**Task objective:** Below are entries; output exactly the lines from the one with "output of getHourlyGenByIso" to the one with "#### evaluateWindProfiles/", both included, and nothing else.

-------- Data to examine

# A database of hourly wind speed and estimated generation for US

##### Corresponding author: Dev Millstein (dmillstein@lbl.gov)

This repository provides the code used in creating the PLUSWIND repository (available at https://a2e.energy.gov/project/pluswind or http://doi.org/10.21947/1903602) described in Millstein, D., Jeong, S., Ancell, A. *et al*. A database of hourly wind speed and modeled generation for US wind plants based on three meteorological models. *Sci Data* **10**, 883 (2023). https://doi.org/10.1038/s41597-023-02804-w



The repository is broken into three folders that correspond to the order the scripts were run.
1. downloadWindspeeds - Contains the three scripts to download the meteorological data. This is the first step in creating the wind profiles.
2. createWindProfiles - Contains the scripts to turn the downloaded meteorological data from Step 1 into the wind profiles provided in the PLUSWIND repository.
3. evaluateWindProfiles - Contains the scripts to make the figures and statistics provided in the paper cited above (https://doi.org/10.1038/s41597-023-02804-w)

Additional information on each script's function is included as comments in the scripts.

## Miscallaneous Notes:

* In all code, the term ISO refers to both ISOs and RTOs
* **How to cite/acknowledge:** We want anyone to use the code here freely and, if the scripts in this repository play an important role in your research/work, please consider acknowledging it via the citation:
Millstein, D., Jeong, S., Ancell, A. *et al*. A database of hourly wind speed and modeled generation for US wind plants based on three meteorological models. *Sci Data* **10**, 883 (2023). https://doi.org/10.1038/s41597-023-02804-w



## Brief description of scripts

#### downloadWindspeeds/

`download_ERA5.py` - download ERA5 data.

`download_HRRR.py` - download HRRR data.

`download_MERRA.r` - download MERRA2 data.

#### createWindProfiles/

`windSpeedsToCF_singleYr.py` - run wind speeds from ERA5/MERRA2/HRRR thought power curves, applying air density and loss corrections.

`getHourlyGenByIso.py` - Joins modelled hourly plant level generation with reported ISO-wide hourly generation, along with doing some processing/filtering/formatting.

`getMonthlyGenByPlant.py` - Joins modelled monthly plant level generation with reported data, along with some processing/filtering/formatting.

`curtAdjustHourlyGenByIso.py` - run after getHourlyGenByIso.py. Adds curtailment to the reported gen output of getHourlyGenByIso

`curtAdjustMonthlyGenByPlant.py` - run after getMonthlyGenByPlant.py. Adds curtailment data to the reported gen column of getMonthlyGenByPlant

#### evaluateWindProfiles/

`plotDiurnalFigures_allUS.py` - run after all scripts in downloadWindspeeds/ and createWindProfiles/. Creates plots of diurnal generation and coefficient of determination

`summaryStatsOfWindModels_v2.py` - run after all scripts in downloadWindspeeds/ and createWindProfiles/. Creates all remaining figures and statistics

----------------

**Written response:**
`curtAdjustHourlyGenByIso.py` - run after getHourlyGenByIso.py. Adds curtailment to the reported gen output of getHourlyGenByIso

`curtAdjustMonthlyGenByPlant.py` - run after getMonthlyGenByPlant.py. Adds curtailment data to the reported gen column of getMonthlyGenByPlant

#### evaluateWindProfiles/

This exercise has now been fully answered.